◆ WHAT THE EXERCISE ASKS ◆
Count every line in the entries that holds the word "appropriate". The reply is that count alone.

◆ EXCERPTED RECORDS ◆
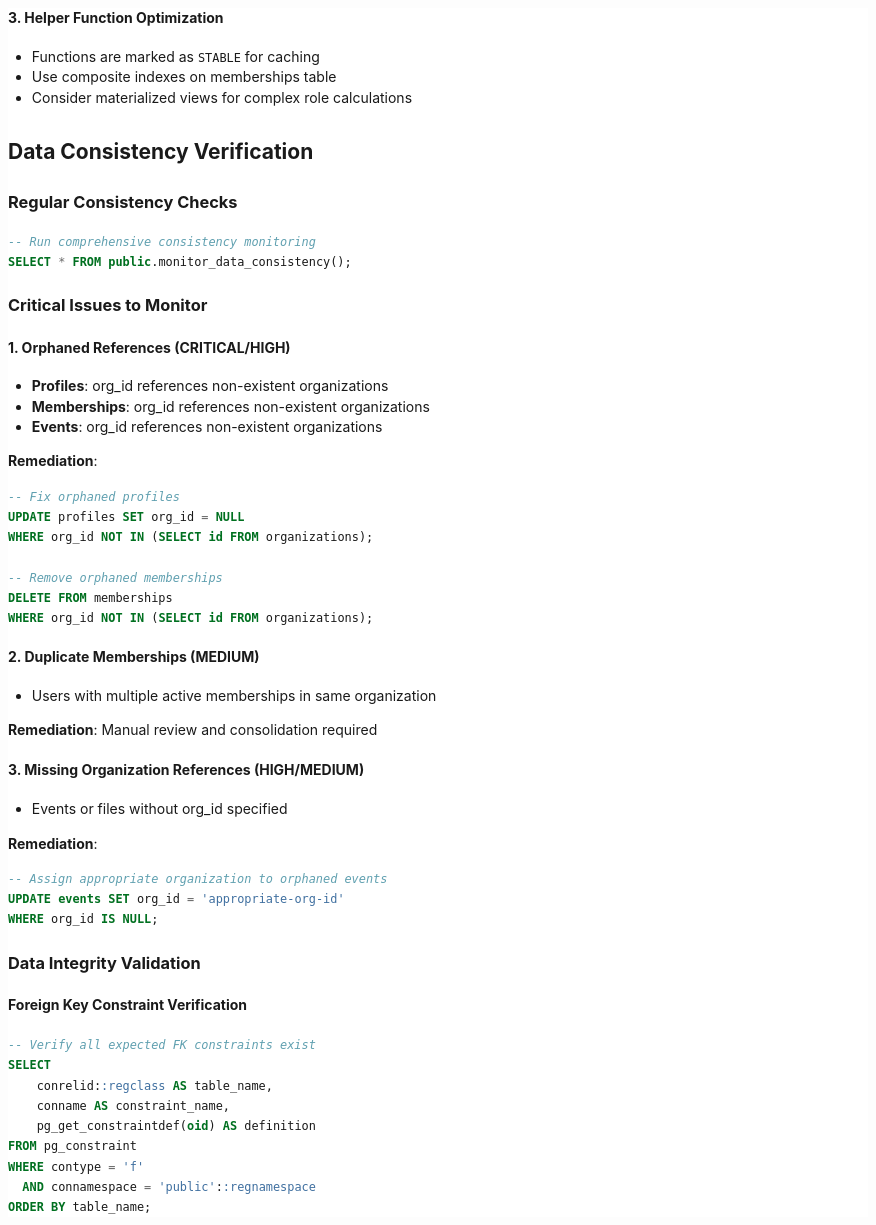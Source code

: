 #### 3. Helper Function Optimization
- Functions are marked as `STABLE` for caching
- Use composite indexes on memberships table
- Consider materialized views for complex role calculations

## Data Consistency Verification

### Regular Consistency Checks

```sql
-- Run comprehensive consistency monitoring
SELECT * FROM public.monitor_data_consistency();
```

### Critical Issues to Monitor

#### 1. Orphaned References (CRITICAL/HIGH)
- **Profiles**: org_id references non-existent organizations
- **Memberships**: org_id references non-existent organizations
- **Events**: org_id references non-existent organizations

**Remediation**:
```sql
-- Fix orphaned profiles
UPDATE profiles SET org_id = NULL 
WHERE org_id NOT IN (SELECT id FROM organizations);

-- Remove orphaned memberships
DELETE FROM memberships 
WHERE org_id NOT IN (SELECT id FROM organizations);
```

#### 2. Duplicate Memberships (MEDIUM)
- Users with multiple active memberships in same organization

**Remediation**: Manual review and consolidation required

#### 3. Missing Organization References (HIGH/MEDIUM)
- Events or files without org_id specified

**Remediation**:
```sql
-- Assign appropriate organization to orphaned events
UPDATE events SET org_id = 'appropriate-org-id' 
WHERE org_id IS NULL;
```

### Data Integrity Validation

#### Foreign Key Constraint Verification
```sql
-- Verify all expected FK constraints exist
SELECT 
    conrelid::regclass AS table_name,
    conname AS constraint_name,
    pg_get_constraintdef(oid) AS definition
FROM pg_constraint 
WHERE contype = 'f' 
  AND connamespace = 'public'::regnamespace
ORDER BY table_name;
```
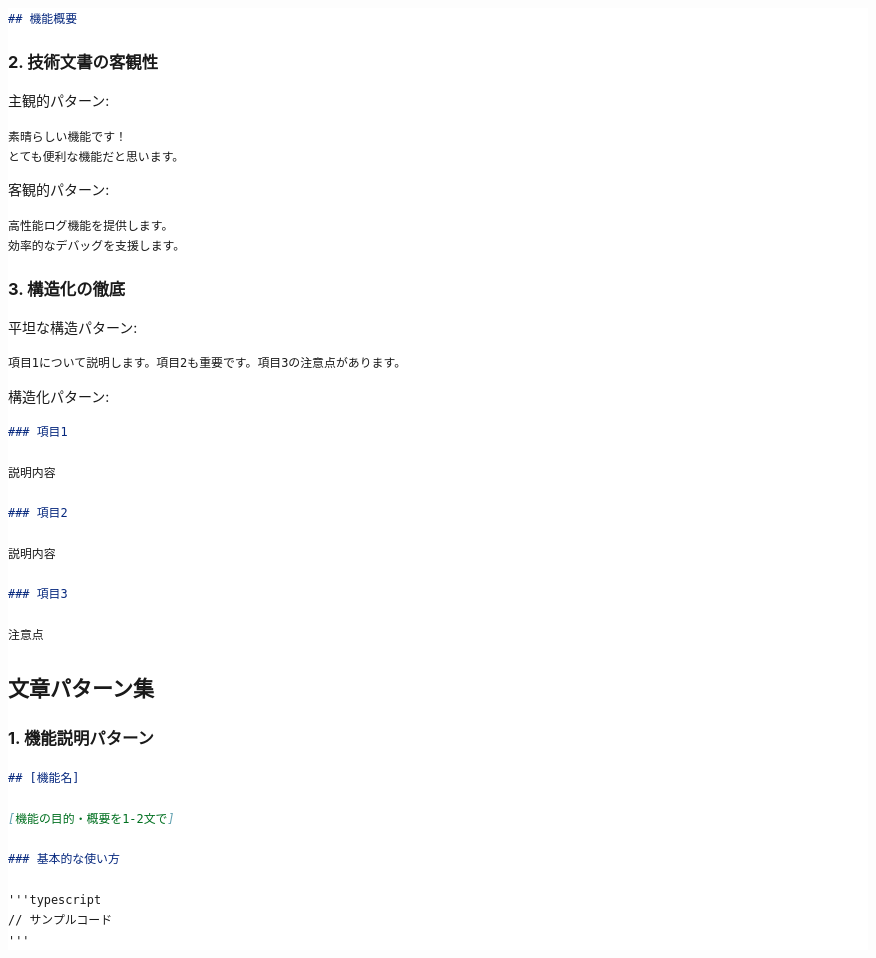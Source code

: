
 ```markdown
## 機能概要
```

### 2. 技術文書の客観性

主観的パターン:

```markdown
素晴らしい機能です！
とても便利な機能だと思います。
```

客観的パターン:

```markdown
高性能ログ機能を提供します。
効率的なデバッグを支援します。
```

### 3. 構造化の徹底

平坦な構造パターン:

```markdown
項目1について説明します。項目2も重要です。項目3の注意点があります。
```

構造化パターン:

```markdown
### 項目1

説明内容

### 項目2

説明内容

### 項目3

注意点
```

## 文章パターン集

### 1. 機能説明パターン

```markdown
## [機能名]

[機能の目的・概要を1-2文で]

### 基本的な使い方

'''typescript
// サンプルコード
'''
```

◆ RESULT OF THE EXERCISE ◆
2